Among the entries that follow, find the lines holding "default" and say how many there are, with no other words.

== SOURCE DATA ==

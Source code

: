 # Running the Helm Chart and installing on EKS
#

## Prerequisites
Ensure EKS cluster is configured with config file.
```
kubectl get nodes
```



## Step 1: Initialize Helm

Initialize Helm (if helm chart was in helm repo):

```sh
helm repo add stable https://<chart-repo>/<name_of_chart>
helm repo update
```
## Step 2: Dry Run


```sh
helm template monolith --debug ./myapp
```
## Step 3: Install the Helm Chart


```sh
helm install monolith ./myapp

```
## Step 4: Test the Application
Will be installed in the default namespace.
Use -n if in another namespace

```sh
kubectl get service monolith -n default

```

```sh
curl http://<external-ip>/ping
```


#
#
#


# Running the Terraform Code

===

▸ YOUR SOLUTION
2